= Mabel Rose Welch =

American painter

Mabel Rose Welch (March 26, 1871 – January 1, 1959) was an American painter of portrait miniatures.

==Early life==
Born in New Haven, Connecticut, Welch was the daughter of Dr. Follansbee Goodrich Welch Jr. and Rosa Phillips (Merrill) Welch. She studied under Kenyon Cox and Robert Reid at the Art Students League of New York. She moved to Paris for further study, showing her work at the Paris Salon. She returned to the United States and was active in New York City for some while.

==Art career==
During her career she served as the secretary of the American Society of Miniature Painters, from whom she was once the recipient of the Levantia White Boardman Memorial Medal; she was also a member of the Pennsylvania Society of Miniature Painters, the Woman's Art Club, and the Art Workers' Club.
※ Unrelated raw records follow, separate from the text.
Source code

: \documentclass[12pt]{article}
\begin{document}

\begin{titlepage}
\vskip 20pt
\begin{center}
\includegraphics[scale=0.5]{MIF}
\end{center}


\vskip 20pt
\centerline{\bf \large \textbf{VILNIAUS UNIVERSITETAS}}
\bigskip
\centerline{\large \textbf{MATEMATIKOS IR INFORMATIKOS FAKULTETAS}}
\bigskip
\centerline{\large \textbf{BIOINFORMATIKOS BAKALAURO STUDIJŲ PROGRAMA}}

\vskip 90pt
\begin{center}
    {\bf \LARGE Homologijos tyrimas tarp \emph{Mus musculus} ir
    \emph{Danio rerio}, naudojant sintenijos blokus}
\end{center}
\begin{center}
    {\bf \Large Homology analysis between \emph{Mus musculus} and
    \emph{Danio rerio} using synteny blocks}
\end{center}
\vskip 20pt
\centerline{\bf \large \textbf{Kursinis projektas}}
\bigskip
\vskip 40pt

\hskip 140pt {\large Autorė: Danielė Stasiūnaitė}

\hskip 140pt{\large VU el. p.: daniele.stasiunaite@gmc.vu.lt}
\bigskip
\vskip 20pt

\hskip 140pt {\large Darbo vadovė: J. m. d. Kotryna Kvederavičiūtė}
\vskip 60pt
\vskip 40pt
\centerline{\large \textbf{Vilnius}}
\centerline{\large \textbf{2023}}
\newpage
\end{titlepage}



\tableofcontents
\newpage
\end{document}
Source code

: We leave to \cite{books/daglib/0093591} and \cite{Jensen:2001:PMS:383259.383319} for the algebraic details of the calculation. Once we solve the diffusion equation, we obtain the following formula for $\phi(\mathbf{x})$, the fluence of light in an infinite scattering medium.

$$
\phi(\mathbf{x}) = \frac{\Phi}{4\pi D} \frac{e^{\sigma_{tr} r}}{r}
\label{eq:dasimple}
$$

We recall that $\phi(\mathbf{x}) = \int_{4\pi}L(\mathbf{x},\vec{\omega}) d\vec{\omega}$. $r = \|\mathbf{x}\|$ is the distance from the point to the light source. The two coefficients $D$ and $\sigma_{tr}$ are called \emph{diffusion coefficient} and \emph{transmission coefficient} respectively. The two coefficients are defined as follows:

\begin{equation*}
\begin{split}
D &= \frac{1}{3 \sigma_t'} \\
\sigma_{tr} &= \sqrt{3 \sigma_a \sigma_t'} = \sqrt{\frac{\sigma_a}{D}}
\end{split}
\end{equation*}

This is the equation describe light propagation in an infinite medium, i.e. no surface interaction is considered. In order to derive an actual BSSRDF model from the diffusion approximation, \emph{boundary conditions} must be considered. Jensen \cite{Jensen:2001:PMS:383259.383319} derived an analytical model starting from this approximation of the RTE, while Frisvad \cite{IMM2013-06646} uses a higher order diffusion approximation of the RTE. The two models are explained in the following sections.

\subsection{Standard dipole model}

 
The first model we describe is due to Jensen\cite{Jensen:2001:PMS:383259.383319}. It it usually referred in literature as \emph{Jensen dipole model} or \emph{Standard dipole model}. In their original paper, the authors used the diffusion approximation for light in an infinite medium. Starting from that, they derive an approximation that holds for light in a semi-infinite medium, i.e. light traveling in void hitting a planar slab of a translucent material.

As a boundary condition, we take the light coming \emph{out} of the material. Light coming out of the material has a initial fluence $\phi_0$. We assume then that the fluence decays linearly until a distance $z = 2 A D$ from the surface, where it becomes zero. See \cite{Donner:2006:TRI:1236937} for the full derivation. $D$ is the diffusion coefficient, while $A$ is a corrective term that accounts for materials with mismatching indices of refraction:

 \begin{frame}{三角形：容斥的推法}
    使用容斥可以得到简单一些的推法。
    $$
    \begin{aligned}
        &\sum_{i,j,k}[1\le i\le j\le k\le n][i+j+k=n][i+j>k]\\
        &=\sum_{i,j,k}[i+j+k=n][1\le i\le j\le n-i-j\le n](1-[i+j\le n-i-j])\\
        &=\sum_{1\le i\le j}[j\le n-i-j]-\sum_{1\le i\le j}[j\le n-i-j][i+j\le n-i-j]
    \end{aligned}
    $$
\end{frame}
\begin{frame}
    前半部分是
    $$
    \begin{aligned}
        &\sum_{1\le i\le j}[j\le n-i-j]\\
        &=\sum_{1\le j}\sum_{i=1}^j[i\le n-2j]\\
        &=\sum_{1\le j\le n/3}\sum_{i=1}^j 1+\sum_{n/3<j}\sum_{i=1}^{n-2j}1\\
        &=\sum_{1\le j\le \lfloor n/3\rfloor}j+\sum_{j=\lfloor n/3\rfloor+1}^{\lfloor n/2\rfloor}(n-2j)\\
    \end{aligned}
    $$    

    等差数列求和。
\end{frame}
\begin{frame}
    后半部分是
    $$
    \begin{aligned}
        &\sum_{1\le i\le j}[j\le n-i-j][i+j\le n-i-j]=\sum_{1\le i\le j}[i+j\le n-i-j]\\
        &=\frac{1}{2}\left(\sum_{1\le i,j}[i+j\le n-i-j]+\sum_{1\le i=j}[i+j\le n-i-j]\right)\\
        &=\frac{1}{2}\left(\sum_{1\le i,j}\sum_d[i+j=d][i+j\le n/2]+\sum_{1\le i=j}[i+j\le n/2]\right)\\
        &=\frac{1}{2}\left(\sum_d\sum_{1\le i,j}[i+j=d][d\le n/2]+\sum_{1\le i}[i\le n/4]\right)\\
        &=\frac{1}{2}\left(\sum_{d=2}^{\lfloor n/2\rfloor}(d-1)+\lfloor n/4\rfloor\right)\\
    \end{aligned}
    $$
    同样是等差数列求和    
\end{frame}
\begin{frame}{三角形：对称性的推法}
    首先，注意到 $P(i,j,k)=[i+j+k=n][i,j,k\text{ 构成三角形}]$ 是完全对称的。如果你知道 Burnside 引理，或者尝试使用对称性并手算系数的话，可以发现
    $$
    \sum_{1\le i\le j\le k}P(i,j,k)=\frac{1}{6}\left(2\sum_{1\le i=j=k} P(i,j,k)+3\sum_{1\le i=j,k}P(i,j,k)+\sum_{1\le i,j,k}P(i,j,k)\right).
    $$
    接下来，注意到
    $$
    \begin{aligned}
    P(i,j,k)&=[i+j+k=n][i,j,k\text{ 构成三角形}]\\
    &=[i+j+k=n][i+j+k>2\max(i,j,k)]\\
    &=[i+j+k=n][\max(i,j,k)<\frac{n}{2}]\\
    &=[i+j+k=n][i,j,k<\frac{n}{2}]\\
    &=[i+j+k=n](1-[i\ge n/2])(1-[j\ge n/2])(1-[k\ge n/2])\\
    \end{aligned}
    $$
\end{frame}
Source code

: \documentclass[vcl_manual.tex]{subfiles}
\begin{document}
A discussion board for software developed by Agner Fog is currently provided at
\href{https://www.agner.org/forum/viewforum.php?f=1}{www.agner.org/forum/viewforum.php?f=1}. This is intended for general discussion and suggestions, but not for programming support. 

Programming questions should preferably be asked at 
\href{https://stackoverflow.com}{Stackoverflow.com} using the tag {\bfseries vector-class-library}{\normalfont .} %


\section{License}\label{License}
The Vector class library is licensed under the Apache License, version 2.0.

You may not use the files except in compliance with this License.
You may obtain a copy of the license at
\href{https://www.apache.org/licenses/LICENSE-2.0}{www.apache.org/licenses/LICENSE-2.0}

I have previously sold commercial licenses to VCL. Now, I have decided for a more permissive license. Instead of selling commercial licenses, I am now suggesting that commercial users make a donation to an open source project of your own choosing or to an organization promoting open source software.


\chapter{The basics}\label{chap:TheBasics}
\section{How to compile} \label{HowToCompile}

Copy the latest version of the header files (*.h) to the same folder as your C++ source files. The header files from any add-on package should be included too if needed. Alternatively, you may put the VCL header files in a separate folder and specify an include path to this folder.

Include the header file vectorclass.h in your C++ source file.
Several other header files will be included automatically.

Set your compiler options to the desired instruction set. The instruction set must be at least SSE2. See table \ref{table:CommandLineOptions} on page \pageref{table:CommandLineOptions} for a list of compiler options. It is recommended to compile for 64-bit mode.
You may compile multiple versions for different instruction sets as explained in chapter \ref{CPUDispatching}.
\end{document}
Among her other awards were a silver medal from the Panama–Pacific International Exposition in 1915; the Medal of Honor of the Pennsylvania Society of Miniature Painters in 1920; a medal from the Brooklyn Society of Miniature Painters in 1933; and awards from the National Association of Women Painters and Sculptors (the Lindsey Morris Sterling Prize for Miniatures) and the California Society of Miniature Painters in 1937.

Welch died in Wilbraham, Massachusetts, and is buried there in the Woodland Dell Cemetery.

==Collections==
A portrait by Welch of Rosina Cox Boardman, in watercolor on ivory and dating to around 1940, is currently owned by the Smithsonian American Art Museum. The Metropolitan Museum of Art owns two miniature portraits in the same medium, a Portrait of a Lady from the first half of the 1910s and a portrait of Mrs. S. Keith Evans from around 1911.